* Stored data
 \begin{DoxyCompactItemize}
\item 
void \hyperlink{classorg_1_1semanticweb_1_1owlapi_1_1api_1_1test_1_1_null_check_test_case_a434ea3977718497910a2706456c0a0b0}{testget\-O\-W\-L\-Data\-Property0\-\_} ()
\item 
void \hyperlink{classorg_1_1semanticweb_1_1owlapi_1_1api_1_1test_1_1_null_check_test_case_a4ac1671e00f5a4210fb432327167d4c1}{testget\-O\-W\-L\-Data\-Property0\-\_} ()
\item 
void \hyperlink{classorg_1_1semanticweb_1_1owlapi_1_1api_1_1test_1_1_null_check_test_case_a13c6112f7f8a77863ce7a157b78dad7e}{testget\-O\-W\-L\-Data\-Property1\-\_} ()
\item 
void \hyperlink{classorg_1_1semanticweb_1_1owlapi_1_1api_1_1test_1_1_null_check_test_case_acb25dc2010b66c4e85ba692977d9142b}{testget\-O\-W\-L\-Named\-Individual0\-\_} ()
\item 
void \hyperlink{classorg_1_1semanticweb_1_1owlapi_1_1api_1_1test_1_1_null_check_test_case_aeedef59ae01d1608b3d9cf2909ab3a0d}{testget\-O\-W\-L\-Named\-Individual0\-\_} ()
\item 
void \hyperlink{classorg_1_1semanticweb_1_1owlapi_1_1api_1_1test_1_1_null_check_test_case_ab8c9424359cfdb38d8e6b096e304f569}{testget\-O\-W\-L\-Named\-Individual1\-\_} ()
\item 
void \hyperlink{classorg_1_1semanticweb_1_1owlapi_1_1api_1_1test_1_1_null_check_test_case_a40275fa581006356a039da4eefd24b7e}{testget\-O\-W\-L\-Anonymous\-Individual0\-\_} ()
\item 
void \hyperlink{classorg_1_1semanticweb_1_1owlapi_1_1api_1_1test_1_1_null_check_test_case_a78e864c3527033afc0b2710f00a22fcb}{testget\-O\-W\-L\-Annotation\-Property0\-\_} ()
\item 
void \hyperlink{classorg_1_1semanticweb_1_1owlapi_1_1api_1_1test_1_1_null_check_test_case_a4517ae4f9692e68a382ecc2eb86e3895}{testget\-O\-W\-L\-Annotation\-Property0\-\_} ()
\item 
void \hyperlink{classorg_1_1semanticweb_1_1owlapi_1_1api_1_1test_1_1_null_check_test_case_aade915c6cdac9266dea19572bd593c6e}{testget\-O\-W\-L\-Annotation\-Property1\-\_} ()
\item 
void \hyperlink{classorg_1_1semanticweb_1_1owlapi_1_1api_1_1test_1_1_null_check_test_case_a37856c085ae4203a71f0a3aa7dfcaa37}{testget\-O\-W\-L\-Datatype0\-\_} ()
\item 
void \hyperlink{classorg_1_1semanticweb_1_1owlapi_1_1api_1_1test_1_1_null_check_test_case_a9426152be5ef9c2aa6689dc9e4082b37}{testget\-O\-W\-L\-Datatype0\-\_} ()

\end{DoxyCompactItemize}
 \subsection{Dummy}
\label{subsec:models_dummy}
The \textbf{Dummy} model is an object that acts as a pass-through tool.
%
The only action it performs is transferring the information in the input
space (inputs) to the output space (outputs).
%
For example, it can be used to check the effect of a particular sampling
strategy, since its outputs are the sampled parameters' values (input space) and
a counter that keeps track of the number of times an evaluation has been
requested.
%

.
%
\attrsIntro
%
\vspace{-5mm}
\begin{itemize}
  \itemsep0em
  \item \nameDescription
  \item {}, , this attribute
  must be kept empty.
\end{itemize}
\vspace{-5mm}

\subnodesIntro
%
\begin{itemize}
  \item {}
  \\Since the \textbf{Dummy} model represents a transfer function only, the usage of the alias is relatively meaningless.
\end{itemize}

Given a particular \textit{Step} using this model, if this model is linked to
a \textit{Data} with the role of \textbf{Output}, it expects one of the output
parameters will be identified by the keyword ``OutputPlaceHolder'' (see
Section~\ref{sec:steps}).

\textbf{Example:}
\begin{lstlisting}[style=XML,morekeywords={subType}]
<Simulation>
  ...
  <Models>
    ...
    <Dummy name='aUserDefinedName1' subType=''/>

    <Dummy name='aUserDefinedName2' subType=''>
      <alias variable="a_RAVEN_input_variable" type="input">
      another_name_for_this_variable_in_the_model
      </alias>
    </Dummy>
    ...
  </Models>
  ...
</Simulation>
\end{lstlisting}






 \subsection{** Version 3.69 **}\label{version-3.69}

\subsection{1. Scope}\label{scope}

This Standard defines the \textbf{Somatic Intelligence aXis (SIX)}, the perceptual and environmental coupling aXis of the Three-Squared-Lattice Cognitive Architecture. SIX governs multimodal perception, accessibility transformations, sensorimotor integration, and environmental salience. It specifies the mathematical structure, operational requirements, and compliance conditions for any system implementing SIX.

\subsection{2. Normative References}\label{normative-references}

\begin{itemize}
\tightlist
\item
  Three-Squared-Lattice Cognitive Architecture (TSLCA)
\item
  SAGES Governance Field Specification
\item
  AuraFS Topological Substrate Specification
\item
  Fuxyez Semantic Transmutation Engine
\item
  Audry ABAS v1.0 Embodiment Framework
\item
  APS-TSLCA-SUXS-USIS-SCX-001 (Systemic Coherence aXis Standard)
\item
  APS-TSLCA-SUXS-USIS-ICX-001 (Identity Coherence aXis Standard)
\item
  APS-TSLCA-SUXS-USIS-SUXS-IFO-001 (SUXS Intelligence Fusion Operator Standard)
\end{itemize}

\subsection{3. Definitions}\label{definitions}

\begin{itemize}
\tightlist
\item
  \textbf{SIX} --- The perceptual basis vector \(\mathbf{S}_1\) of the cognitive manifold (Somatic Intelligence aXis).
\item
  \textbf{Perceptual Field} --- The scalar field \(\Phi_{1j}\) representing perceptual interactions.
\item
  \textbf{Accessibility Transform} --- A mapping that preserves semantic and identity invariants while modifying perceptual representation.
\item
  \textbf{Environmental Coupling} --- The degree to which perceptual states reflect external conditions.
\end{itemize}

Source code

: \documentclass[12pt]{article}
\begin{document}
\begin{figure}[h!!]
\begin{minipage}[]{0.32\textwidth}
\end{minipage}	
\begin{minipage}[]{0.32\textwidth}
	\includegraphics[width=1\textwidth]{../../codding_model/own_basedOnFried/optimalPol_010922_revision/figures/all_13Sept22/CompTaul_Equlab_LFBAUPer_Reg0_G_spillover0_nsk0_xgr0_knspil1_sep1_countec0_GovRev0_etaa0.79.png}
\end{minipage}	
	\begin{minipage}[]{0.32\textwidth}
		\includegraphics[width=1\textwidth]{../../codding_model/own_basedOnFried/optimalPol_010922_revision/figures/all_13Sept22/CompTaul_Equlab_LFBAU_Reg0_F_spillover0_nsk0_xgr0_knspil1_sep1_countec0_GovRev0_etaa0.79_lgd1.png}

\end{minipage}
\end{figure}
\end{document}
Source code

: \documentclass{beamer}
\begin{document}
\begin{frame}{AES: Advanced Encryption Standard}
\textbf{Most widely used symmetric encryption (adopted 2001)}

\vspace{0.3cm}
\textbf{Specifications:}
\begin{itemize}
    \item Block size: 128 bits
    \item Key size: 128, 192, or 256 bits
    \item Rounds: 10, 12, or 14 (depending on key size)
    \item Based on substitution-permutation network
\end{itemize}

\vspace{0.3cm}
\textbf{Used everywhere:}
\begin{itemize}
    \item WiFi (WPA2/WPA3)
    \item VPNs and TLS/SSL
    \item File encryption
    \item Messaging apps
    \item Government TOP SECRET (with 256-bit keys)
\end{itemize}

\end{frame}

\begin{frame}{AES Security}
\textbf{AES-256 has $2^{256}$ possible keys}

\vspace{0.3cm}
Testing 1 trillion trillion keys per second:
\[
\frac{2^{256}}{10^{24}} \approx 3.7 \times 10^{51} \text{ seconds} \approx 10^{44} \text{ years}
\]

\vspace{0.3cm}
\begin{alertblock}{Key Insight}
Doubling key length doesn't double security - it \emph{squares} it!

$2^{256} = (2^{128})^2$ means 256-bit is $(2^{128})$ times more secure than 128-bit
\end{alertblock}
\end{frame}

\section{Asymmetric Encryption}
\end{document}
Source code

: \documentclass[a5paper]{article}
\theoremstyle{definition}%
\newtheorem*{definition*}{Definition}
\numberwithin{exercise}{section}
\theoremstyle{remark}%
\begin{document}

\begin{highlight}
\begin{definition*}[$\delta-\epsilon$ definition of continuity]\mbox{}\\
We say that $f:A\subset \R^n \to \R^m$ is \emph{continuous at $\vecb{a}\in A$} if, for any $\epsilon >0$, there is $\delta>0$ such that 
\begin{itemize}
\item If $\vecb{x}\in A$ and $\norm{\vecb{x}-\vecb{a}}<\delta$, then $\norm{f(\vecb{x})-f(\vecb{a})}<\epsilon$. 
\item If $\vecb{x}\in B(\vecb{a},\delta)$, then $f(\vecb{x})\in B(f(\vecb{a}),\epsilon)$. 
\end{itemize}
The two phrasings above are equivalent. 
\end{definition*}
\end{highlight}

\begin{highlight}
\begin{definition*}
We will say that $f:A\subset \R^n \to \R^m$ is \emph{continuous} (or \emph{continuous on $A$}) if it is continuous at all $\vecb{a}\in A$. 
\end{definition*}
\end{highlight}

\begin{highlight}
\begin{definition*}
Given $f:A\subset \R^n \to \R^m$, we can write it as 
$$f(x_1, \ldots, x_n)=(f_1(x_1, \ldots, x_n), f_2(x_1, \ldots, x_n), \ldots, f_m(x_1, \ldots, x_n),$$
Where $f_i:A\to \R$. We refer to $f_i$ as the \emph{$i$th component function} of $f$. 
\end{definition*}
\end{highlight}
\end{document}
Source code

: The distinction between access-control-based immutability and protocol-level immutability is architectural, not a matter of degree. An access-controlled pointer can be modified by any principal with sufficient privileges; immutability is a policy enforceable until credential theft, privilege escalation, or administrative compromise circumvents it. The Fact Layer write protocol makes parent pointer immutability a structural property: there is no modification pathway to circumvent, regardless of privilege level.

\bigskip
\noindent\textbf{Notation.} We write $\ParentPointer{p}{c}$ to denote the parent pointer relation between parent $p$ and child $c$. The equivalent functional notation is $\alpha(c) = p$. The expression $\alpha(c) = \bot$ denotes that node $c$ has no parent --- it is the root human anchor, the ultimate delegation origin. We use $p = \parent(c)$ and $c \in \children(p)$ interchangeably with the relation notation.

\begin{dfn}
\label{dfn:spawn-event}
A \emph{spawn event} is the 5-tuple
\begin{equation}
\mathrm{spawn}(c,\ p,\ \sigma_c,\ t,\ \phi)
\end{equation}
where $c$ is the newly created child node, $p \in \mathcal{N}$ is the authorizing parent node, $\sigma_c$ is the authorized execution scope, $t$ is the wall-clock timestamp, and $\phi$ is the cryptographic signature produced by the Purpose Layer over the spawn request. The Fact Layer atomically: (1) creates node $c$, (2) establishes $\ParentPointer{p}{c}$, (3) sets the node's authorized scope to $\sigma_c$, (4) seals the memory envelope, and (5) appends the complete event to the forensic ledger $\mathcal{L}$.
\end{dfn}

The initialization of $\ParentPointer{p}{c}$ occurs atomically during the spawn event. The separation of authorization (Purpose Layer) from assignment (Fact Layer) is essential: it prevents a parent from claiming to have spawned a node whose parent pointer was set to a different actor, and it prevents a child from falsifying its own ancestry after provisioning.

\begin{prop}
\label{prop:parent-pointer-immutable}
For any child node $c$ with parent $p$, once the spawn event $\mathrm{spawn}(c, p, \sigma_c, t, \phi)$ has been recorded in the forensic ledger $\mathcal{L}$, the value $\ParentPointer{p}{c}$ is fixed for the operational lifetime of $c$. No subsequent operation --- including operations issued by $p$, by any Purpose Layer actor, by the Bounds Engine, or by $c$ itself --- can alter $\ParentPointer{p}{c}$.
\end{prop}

* Task to complete
Scan the entries for the word "only". Report each line that has it.

* Task answer
The only action it performs is transferring the information in the input
  \\Since the \textbf{Dummy} model represents a transfer function only, the usage of the alias is relatively meaningless.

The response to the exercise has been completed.